THE DATA:
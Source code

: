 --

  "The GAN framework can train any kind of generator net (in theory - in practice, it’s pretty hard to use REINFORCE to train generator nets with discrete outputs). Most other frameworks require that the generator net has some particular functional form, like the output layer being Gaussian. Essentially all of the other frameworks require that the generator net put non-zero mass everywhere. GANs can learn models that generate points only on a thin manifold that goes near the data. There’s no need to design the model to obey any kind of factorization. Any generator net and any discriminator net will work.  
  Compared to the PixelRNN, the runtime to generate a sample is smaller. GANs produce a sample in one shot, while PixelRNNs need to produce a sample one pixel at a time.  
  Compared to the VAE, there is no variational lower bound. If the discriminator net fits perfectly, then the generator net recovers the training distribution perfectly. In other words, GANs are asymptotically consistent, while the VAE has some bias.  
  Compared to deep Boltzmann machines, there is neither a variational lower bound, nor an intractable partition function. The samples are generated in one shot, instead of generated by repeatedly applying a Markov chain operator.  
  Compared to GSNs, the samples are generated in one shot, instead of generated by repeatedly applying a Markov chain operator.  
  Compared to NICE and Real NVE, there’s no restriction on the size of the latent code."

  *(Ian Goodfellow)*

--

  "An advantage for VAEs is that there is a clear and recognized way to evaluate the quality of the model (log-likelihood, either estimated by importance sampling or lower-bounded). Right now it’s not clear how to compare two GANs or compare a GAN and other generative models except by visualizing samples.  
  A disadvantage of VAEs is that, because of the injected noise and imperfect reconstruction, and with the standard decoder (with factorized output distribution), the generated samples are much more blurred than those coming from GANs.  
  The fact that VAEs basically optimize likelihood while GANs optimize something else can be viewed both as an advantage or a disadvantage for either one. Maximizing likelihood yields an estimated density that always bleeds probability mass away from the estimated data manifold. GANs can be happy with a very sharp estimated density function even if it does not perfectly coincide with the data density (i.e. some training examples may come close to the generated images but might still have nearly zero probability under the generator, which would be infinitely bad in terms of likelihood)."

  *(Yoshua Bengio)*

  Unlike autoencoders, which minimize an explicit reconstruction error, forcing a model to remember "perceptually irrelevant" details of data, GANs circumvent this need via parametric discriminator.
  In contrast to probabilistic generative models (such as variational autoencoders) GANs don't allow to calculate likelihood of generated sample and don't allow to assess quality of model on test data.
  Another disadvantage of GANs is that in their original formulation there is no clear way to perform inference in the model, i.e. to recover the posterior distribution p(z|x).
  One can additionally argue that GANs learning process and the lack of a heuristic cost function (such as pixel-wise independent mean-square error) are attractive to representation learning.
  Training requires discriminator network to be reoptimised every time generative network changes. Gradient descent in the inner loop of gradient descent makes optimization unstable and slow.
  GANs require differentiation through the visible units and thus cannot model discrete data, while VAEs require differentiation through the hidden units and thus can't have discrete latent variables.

WHAT IS EXPECTED: For this exercise, please output exactly the lines above starting at the line with "A disadvantage of" and ending at the line with "Another disadvantage of", ends included.

ANSWER SPACE:
  A disadvantage of VAEs is that, because of the injected noise and imperfect reconstruction, and with the standard decoder (with factorized output distribution), the generated samples are much more blurred than those coming from GANs.  
  The fact that VAEs basically optimize likelihood while GANs optimize something else can be viewed both as an advantage or a disadvantage for either one. Maximizing likelihood yields an estimated density that always bleeds probability mass away from the estimated data manifold. GANs can be happy with a very sharp estimated density function even if it does not perfectly coincide with the data density (i.e. some training examples may come close to the generated images but might still have nearly zero probability under the generator, which would be infinitely bad in terms of likelihood)."

  *(Yoshua Bengio)*

  Unlike autoencoders, which minimize an explicit reconstruction error, forcing a model to remember "perceptually irrelevant" details of data, GANs circumvent this need via parametric discriminator.
  In contrast to probabilistic generative models (such as variational autoencoders) GANs don't allow to calculate likelihood of generated sample and don't allow to assess quality of model on test data.
  Another disadvantage of GANs is that in their original formulation there is no clear way to perform inference in the model, i.e. to recover the posterior distribution p(z|x).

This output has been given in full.